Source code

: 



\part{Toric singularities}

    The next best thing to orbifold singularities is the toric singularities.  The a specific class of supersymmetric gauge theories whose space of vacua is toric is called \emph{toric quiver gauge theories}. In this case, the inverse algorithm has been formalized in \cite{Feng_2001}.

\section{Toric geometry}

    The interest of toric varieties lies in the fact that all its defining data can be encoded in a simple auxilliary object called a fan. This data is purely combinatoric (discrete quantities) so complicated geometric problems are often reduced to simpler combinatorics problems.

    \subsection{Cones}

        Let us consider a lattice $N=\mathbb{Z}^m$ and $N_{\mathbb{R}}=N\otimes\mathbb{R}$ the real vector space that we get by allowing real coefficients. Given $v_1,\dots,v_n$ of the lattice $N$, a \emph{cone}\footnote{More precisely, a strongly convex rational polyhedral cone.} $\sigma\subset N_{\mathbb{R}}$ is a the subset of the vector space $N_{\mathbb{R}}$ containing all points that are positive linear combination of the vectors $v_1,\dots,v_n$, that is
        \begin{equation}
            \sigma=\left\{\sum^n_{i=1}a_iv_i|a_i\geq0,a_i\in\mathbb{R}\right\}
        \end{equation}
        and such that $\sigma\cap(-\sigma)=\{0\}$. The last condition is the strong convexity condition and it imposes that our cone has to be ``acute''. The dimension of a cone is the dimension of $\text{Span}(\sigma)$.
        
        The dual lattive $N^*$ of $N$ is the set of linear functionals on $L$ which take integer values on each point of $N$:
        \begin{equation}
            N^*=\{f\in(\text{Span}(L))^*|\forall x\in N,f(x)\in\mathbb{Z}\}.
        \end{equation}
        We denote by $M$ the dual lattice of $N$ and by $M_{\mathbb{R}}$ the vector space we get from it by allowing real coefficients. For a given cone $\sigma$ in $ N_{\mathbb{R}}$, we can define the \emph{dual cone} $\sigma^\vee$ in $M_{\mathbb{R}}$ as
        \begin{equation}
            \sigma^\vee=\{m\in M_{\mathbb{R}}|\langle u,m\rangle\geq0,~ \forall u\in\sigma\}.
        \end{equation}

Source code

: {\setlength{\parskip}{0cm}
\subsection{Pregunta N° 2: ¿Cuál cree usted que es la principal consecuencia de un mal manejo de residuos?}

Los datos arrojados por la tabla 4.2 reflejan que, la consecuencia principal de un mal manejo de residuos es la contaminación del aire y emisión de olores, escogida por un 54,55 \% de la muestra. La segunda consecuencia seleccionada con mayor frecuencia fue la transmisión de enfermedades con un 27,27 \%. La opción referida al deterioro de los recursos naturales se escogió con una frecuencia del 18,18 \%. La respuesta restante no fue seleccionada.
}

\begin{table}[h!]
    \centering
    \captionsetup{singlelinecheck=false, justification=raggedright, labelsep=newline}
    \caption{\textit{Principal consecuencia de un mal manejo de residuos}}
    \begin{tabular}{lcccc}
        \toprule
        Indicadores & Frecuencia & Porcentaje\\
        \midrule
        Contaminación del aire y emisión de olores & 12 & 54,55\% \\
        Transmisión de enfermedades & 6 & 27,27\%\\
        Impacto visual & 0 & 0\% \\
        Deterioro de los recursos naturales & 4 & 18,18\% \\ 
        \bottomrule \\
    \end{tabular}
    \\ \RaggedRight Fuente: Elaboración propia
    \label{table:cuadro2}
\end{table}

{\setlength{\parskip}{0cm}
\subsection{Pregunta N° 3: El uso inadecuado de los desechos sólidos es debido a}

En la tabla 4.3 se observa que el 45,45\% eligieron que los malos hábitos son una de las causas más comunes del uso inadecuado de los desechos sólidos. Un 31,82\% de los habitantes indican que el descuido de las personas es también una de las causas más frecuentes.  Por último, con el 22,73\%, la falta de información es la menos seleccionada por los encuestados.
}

+-------+

_EXERCISE_
Return, from the data, each line where the string "forall" occurs.

_ANSWER SPACE_
            N^*=\{f\in(\text{Span}(L))^*|\forall x\in N,f(x)\in\mathbb{Z}\}.
            \sigma^\vee=\{m\in M_{\mathbb{R}}|\langle u,m\rangle\geq0,~ \forall u\in\sigma\}.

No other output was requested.